5. Whitman is likely referring to Bucke's biography, Walt Whitman (Philadelphia: David McKay, 1883). [back]

6. Robert "Bob" Green Ingersoll (1833–1899) was a Civil War veteran and an orator of the post-Civil War era, known for his support of agnosticism. Ingersoll was a friend of Whitman, who considered Ingersoll the greatest orator of his time. Whitman said to Traubel, "It should not be surprising that I am drawn to Ingersoll, for he is Leaves of Grass. He lives, embodies, the individuality I preach. I see in Bob the noblest specimen—American-flavored—pure out of the soil, spreading, giving, demanding light" (Horace Traubel, With Walt Whitman in Camden, Wednesday, March 25, 1891). The feeling was mutual. Upon Whitman's death in 1892, Ingersoll delivered the eulogy at the poet's funeral. The eulogy was published to great acclaim and is considered a classic panegyric (see Phyllis Theroux, The Book of Eulogies [New York: Simon & Schuster, 1997], 30). [back]
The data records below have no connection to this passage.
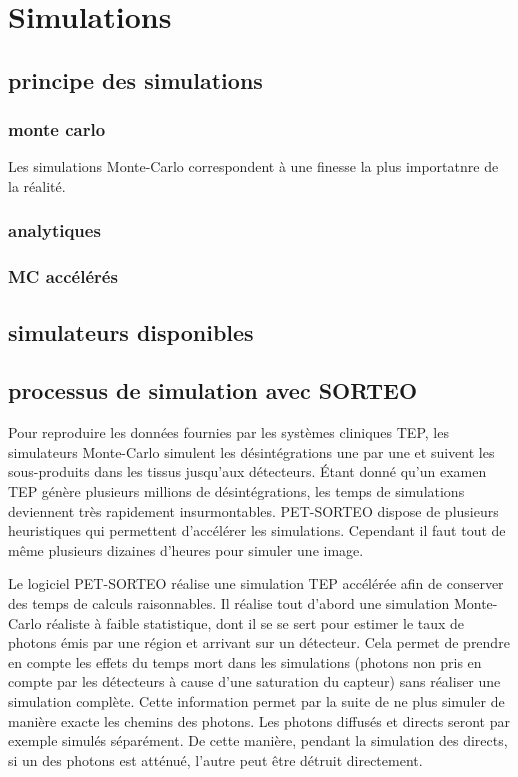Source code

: \chapter{Simulations}
	\section{principe des simulations}
		\subsection{monte carlo}

Les simulations Monte-Carlo correspondent à une finesse la plus importatnre de la réalité.


		\subsection{analytiques}
		\subsection{MC accélérés}

	\section{simulateurs disponibles}



	\section{processus de simulation avec SORTEO}

Pour reproduire les données fournies par les systèmes cliniques TEP, les simulateurs Monte-Carlo simulent les désintégrations une par une et suivent les sous-produits dans les tissus jusqu'aux détecteurs. Étant donné qu'un examen TEP génère plusieurs millions de désintégrations, les temps de simulations deviennent très rapidement insurmontables. PET-SORTEO dispose de plusieurs heuristiques qui permettent d'accélérer les simulations. Cependant il faut tout de même plusieurs dizaines d'heures pour simuler une image.

Le logiciel PET-SORTEO réalise une simulation TEP accélérée afin de conserver des temps de calculs raisonnables. Il réalise tout d'abord une simulation Monte-Carlo réaliste à faible statistique, dont il se se sert pour estimer le taux de photons émis par une région et arrivant sur un détecteur. Cela permet de prendre en compte les effets du temps mort dans les simulations (photons non pris en compte par les détecteurs à cause d'une saturation du capteur) sans réaliser une simulation complète. Cette information permet par la suite de ne plus simuler de manière exacte les chemins des photons. Les photons diffusés et directs seront par exemple simulés séparément. De cette manière, pendant la simulation des directs, si un des photons est atténué, l'autre peut être détruit directement.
7. On October 21, 1890 at Horticultural Hall in Philadelphia, Robert Ingersoll delivered a lecture in honor of Walt Whitman titled Liberty in Literature. Testimonial to Walt Whitman. Whitman recorded in his Commonplace Book that the lecture was "a noble, (very eulogistic to WW & L of G) eloquent speech, well responded to by the audience" and the speech itself was published in New York by the Truth Seeker Company in 1890 (Whitman's Commonplace Book [Charles E. Feinberg Collection of the Papers of Walt Whitman, 1839–1919, Library of Congress, Washington, D.C.]). Following the lecture event, Horace Traubel went to Canada with Bucke. [back]

8. On October 3, 1890, Whitman had accepted an invitation to write for The North American Review. He sent them "Old Poets," the first of a two-part prose contribution, on October 9. "Old Poets" was published in the November 1890 issue of the magazine, and Whitman's "Have We a National Literature?" was published in the March 1891 issue. [back]
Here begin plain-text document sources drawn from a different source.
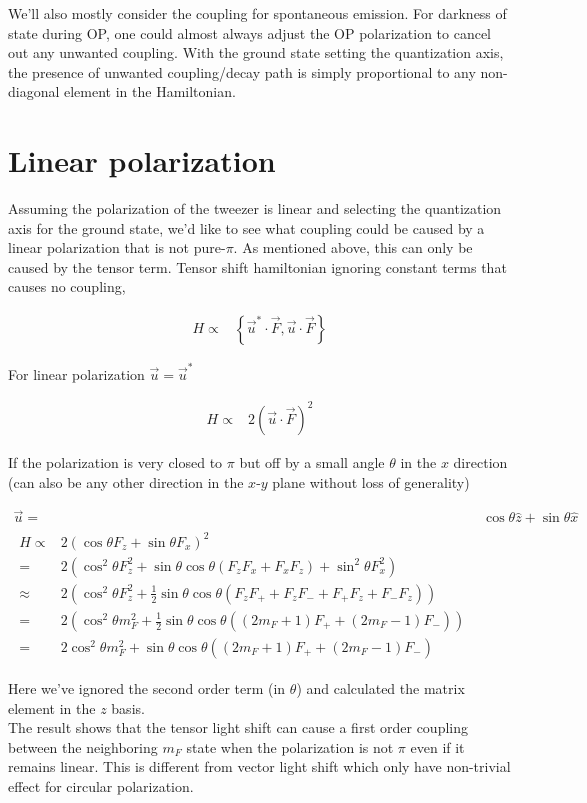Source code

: \documentclass[10pt,fleqn]{article}
\newcommand{\eqar}[1]
{
  \begin{align}
    #1
  \end{align}
}
\newcommand{\paren}[1]{{\left({#1}\right)}}
\newcommand{\crly}[1]{{\left\{{#1}\right\}}}
\begin{document}
We'll also mostly consider the coupling for spontaneous emission.
For darkness of state during OP, one could almost always adjust the OP polarization
to cancel out any unwanted coupling. With the ground state
setting the quantization axis, the presence of unwanted coupling/decay path
is simply proportional to any non-diagonal element in the Hamiltonian.\\

\section{Linear polarization}
\label{lin-pol}

Assuming the polarization of the tweezer is linear and selecting the quantization axis
for the ground state, we'd like to see what coupling could be
caused by a linear polarization that is not pure-$\pi$. As mentioned above,
this can only be caused by the tensor term.
Tensor shift hamiltonian ignoring constant terms that causes no coupling,
\eqar{
  H\propto&\crly{\vec{u}^*\cdot\vec F,\vec{u}\cdot\vec F}
}

For linear polarization $\vec{u}=\vec{u}^*$
\eqar{
  H\propto&2\paren{\vec{u}\cdot\vec F}^2
}

If the polarization is very closed to $\pi$ but off by a small angle $\theta$
in the $x$ direction (can also be any other direction in the $x$-$y$ plane
without loss of generality)
\eqar{
  \vec{u}=&\cos\theta \hat z + \sin\theta \hat x\\
  \begin{split}
    H\propto&2\paren{\cos\theta F_z+\sin\theta F_x}^2\\
    =&2\paren{\cos^2\theta F_z^2+\sin\theta\cos\theta\paren{F_zF_x+F_xF_z}+\sin^2\theta F_x^2}\\
    \approx&2\paren{\cos^2\theta F_z^2+\frac{1}{2}\sin\theta\cos\theta\paren{F_zF_++F_zF_-+F_+F_z+F_-F_z}}\\
    =&2\paren{\cos^2\theta m_F^2+\frac{1}{2}\sin\theta\cos\theta\paren{\paren{2m_F+1}F_++\paren{2m_F-1}F_-}}\\
    =&2\cos^2\theta m_F^2+\sin\theta\cos\theta\paren{\paren{2m_F+1}F_++\paren{2m_F-1}F_-}
  \end{split}
}
Here we've ignored the second order term (in $\theta$)
and calculated the matrix element in the $z$ basis.\\

The result shows that the tensor light shift can cause a first order coupling between
the neighboring $m_F$ state when the polarization is not $\pi$
even if it remains linear. This is different from vector light shift
which only have non-trivial effect for circular polarization.\\
\end{document}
9. Whitman is referring to the September 20 ,1890, letter written by an admirer from Nagasaki. [back]

10. Frank Warren Fritzinger (1867–1899), known as "Warry," took Edward Wilkins's place as Whitman's nurse, beginning in October 1889. Fritzinger and his brother Harry were the sons of Henry Whireman Fritzinger (about 1828–1881), a former sea captain who went blind, and Almira E. Fritzinger. Following Henry Sr.'s death, Warren and his brother—having lost both parents—became wards of Mary O. Davis, Whitman's housekeeper, who had also taken care of the sea captain and who inherited part of his estate. A picture of Warry is displayed in the May 1891 New England Magazine (278). See Joann P. Krieg, "Fritzinger, Frederick Warren (1866–1899)," Walt Whitman: An Encyclopedia, ed. J.R. LeMaster and Donald D. Kummings (New York: Garland Publishing, 1998), 240. [back]
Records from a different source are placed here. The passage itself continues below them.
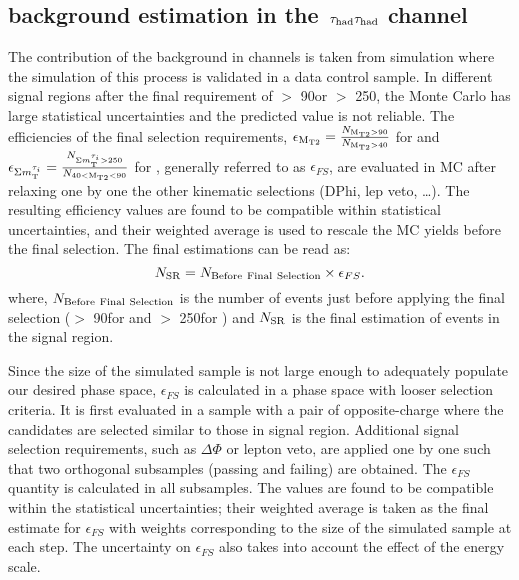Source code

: \subsection{\texorpdfstring{\wjets background estimation in the $\,\tau_{\rm had}\tau_{\rm had}$ channel}{W+jets background estimation in the tau-tau channel}}
\label{sect:bkgW}
The contribution of the \wjets background in \tauTau channels is taken from simulation where the simulation of this process is validated in a data control sample. 
In different signal regions after the final requirement of \mttwo $>$ 90\GeV or \SumMT $>$ 250\GeV, 
the \wjets Monte Carlo has large statistical uncertainties and the predicted value is not reliable. 
The efficiencies of the final selection requirements, $\epsilon_{\rm M_{T2}}=\frac{N_{\rm M_{T2}>90}}{N_{\rm M_{T2}>40}}$ for  \binone and $\epsilon_{\Sigma m_{\rm T}^{\tau_i}}=\frac{N_{\Sigma m_{\rm T}^{\tau_i}>250}}{N_{40<\rm M_{T2}<90}}$ for \bintwo, generally referred to as $\epsilon_{FS}$, are evaluated in MC after relaxing one by one the other kinematic selections (DPhi, lep veto, …). The resulting efficiency values are found to be compatible within statistical uncertainties, and their weighted average is used to rescale the MC yields before the final selection.
The final estimations can be read as:
\begin{equation}
N_{\rm SR} = N_{\rm Before~Final~Selection} \times \epsilon_{FS}.
\end{equation}
where, $N_{\rm Before~Final~Selection}$ is the number of \wjets events just before applying the final selection 
(\mttwo $>$ 90\GeV for \binone and \SumMT $>$ 250\GeV for \bintwo) and $N_{\rm SR}$ is the final estimation of \wjets events in the signal region.

Since the size of the simulated \wjets sample is not large enough to adequately populate our desired phase space, %
$\epsilon_{FS}$ is calculated in a phase space with looser selection criteria. It is first evaluated in a \wjets sample with a pair of opposite-charge \Tau where the \Tau candidates are selected similar to those in signal region. 
Additional signal selection requirements, such as $\Delta \Phi$ or lepton veto, are applied one by one such that two orthogonal subsamples (passing and failing) are obtained. The $\epsilon_{FS}$ quantity is calculated in all subsamples. The values are found to be compatible within the statistical uncertainties; their weighted average is taken as the final estimate for $\epsilon_{FS}$ with weights corresponding to the size of the simulated sample at each step. %
The uncertainty on $\epsilon_{FS}$  also takes into account the effect of the \Tau energy scale.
11. Horace Traubel and Ed Wilkins, Whitman's nurse, went to Philadelphia to purchase a wheeled chair for the poet that would allow him to be "pull'd or push'd" outdoors. See Whitman's letter to William Sloane Kennedy of May 8, 1889[back]

12. Whitman is referring to Thomas Biggs Harned (1851–1921), a lawyer in Philadelphia, and his wife, Augusta Anna Traubel Harned (1856–1914), who was Horace Traubel's sister. [back]

13. Whitman's book Good-Bye My Fancy (1891) was his last miscellany, and it included both poetry and short prose works commenting on poetry, aging, and death, among other topics. Thirty-one poems from the book were later printed as "Good-Bye my Fancy 2d Annex" to Leaves of Grass (1891–1892), the last edition of Leaves of Grass published before Whitman's death in March 1892. For more information see, Donald Barlow Stauffer, "'Good-Bye my Fancy' (Second Annex) (1891)," Walt Whitman: An Encyclopedia, ed. J.R. LeMaster and Donald D. Kummings (New York: Garland Publishing, 1998). [back]

14. Whitman's November Boughs was published in October 1888 by Philadelphia publisher David McKay. For more information on the book, see James E. Barcus Jr., "November Boughs [1888]," Walt Whitman: An Encyclopedia, ed. J.R. LeMaster and Donald D. Kummings (New York: Garland Publishing, 1998). [back]

15. Whitman's "To the Sunset Breeze" was first published in Lippincott's Magazine in December 1890. [back]

16. Lippincott's Monthly Magazine was a literary magazine published in Philadelphia from 1868 to 1915. Joseph Marshall Stoddart was the editor of the magazine from 1886 to 1894, and he frequently published material by and about Whitman. For more information on Whitman's numerous publications here, see Susan Belasco, "Lippincott's Magazine." [back]

17. O'Dowd and his wife Evangeline (Eva) Mina Fryer had an infant son. On January 9, 1890, O'Dowd reported the birth of Montaigne Eric Whitman. See A. L. McLeod, "Walt Whitman in Australia," Walt Whitman Review 7 (1961), 28n. [back]

18. Fred Woods was a member of the Australeum discussion club and later wrote Heavenly Thoughts (1932), a volume of poetry. See A. L. McLeod, "Walt Whitman in Australia," Walt Whitman Review 7 (June 1961), 28n. [back]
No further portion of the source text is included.